The partial cross section front view of the electrodeless discharge lamp which concerns on 1st Embodiment of this invention. 1 is a partially enlarged perspective view of an electrodeless discharge lamp according to a first embodiment of the present invention. The schematic diagram of the induction coil 5, the magnetic core 3, and the fixing member 7 which concern on 1st Embodiment of this invention. The schematic diagram seen from the arrow b direction of FIG. 3A of the induction coil 5, the magnetic core 3, and the fixing member 7 which concern on 1st Embodiment of this invention. The schematic diagram seen from the arrow c direction of FIG. 3A of the induction coil 5, the magnetic core 3, and the fixing member 7 which concern on 1st Embodiment of this invention. Sectional drawing of the induction coil 5, the magnetic core 3, and the fixing member 7 which concern on 1st Embodiment of this invention. The elements on larger scale of FIG. 4 which show the fixation structure of the magnetic core 3 which concerns on 1st Embodiment of this invention. The typical sectional view of winding 4 concerning a 1st embodiment of the present invention. The partial expanded sectional view of the alternative of the holding | maintenance part 7c which concerns on 1st Embodiment of this invention. 1 is a circuit diagram of a drive circuit 12 according to a first embodiment of the present invention. The partial cross section front view of the electrodeless discharge lamp which concerns on 2nd Embodiment of this invention. The partial expansion perspective view of the electrodeless discharge lamp which concerns on 2nd Embodiment of this invention. The schematic diagram of the induction coil 5, the magnetic core 3, and the fixing member 7 which concern on 2nd Embodiment of this invention. Sectional drawing of the induction coil 5, the magnetic core 3, and the fixing member 7 which concern on 1st Embodiment of this invention. The typical fragmentary perspective view which shows the modification of a fixing member. FIG. 6 is a structural diagram of a conventional electrodeless discharge lamp. FIG. 6 is a structural diagram showing an example of a conventional induction coil. FIG. 6 is a structural diagram showing another example of a conventional induction coil.

Explanation of symbols

1 Valve 2 Recessed part 3 Magnetic core 4 Winding 4a Winding end part 4b Winding end part 5 Induction coil 7 Fixing member 7a Substrate part 7b Extension part 7c Holding part 7d, 7e, 7i Hooking protrusion 7f, 7g Hooking part 7h Corner part 8A , 8B Terminal 9 Fine wire 9a Insulation coating 11 Insulation coating 12 Drive circuit 13 Base 14 Case 18A, 18B Straight portion 19A, 19B Bent portion 20 Winding portion 20A, 20B Winding layer 31 DC power supply 32 Inverter circuit 33 Matching circuit 42A High voltage output Terminal 42B Low voltage output terminal 51 Dummy winding 60 Groove structure

Claims (12)

A bulb with a discharge gas sealed therein and having a recess;
A magnetic core disposed in the recess;
An induction coil disposed in the recess, the winding being formed by winding a winding having an electrically insulating coating around the magnetic core;
A fixing member to which the magnetic core is fixed,
The fixing member includes an extending portion that extends in an axial direction of the magnetic core, a holding portion that is positioned closer to the magnetic core than the extending portion, and holds the magnetic core, and the holding portion and the magnetic core, A bent portion for bending the winding, which is located at a distance of 1 to 2 times the diameter of the winding toward the extending portion from the boundary of the winding, and The winding is an electrodeless discharge lamp having a winding portion wound around the magnetic core via the covering and a linear portion extending toward the magnetic core along the extending portion.

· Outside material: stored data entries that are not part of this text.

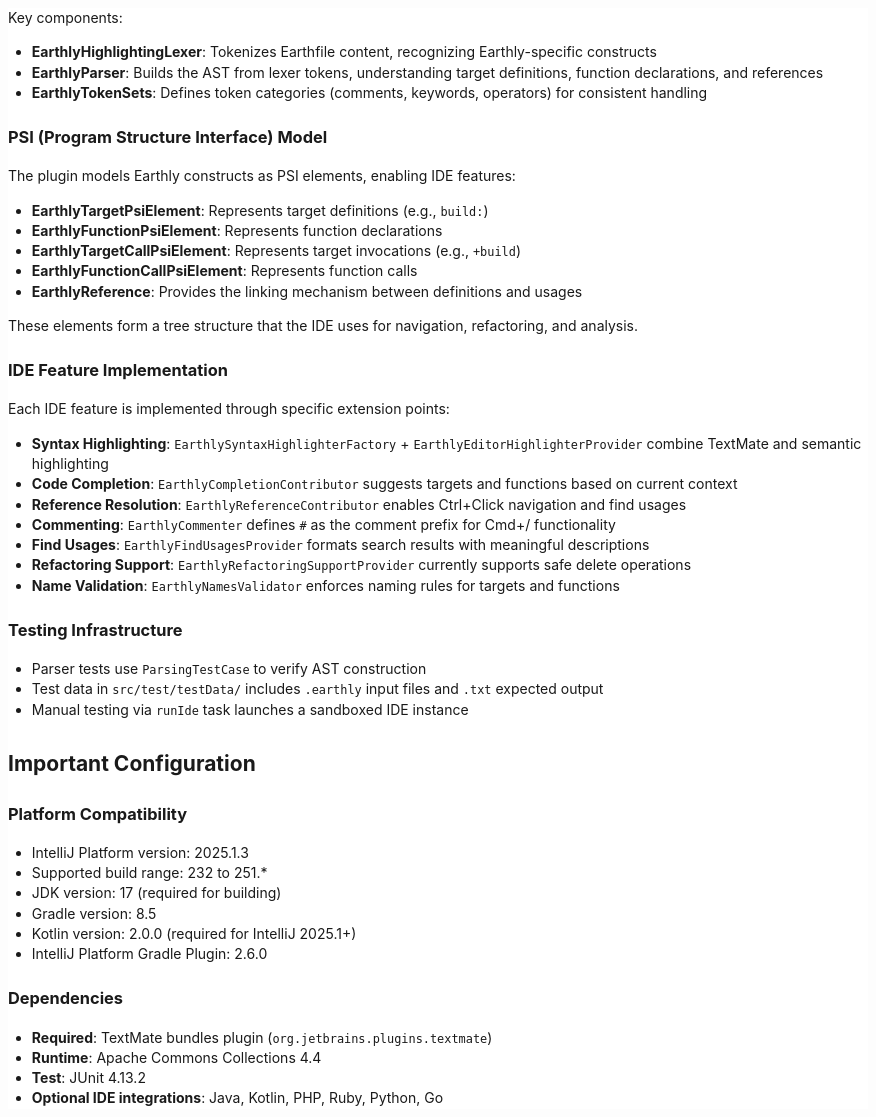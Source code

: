 Key components:
- **EarthlyHighlightingLexer**: Tokenizes Earthfile content, recognizing Earthly-specific constructs
- **EarthlyParser**: Builds the AST from lexer tokens, understanding target definitions, function declarations, and references
- **EarthlyTokenSets**: Defines token categories (comments, keywords, operators) for consistent handling

### PSI (Program Structure Interface) Model

The plugin models Earthly constructs as PSI elements, enabling IDE features:

- **EarthlyTargetPsiElement**: Represents target definitions (e.g., `build:`)
- **EarthlyFunctionPsiElement**: Represents function declarations  
- **EarthlyTargetCallPsiElement**: Represents target invocations (e.g., `+build`)
- **EarthlyFunctionCallPsiElement**: Represents function calls
- **EarthlyReference**: Provides the linking mechanism between definitions and usages

These elements form a tree structure that the IDE uses for navigation, refactoring, and analysis.

### IDE Feature Implementation

Each IDE feature is implemented through specific extension points:

- **Syntax Highlighting**: `EarthlySyntaxHighlighterFactory` + `EarthlyEditorHighlighterProvider` combine TextMate and semantic highlighting
- **Code Completion**: `EarthlyCompletionContributor` suggests targets and functions based on current context
- **Reference Resolution**: `EarthlyReferenceContributor` enables Ctrl+Click navigation and find usages
- **Commenting**: `EarthlyCommenter` defines `#` as the comment prefix for Cmd+/ functionality
- **Find Usages**: `EarthlyFindUsagesProvider` formats search results with meaningful descriptions
- **Refactoring Support**: `EarthlyRefactoringSupportProvider` currently supports safe delete operations
- **Name Validation**: `EarthlyNamesValidator` enforces naming rules for targets and functions

### Testing Infrastructure

- Parser tests use `ParsingTestCase` to verify AST construction
- Test data in `src/test/testData/` includes `.earthly` input files and `.txt` expected output
- Manual testing via `runIde` task launches a sandboxed IDE instance

## Important Configuration

### Platform Compatibility
- IntelliJ Platform version: 2025.1.3
- Supported build range: 232 to 251.*
- JDK version: 17 (required for building)
- Gradle version: 8.5
- Kotlin version: 2.0.0 (required for IntelliJ 2025.1+)
- IntelliJ Platform Gradle Plugin: 2.6.0

### Dependencies
- **Required**: TextMate bundles plugin (`org.jetbrains.plugins.textmate`)
- **Runtime**: Apache Commons Collections 4.4
- **Test**: JUnit 4.13.2
- **Optional IDE integrations**: Java, Kotlin, PHP, Ruby, Python, Go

The electrodeless discharge lamp according to claim 1, wherein the bent portion is a hook portion or a groove structure. The electrodeless discharge lamp according to claim 2, wherein the winding of the induction coil has a bent portion in the hooking portion or a groove structure. The electrodeless discharge lamp according to any one of claims 1 to 3, further comprising a drive circuit having a drive frequency of 50 kHz to 1 MHz and supplying high frequency power to the induction coil. The electrodeless discharge lamp according to claim 4, wherein the magnetic core is Mn—Zn ferrite. The electrodeless discharge lamp according to claim 4 or 5, wherein the number of layers of the winding part of the winding is an even number. The drive circuit comprises a first output terminal having a first output and a second output terminal having a second output lower than the first output;
The electrodeless discharge lamp according to claim 4 or 5, wherein the winding portion of the winding is connected to the second output terminal of the drive circuit at an end portion on a winding start side. The electrodeless discharge lamp according to claim 7, wherein a step between the outer shape of the holding portion and the outer shape of the magnetic core is 30% to 110% of the diameter of the winding. The drive circuit comprises a first output terminal having a first output and a second output terminal having a second output lower than the first output;
The electrodeless discharge lamp according to claim 4 or 5, wherein the winding portion of the winding is connected to the first output terminal of the drive circuit at an end portion on a winding start side. The electrodeless discharge lamp according to claim 9, wherein a step between the outer shape of the holding portion and the outer shape of the magnetic core is 10% or more and 30% or less of the diameter of the winding having the coating. 6. The electrodeless discharge lamp according to claim 4, wherein the winding further includes a dummy winding portion closer to the drive circuit than the linear portion. The electrodeless discharge lamp according to claim 11, wherein the extending portion of the fixing member includes a second bent portion that bends the dummy winding portion.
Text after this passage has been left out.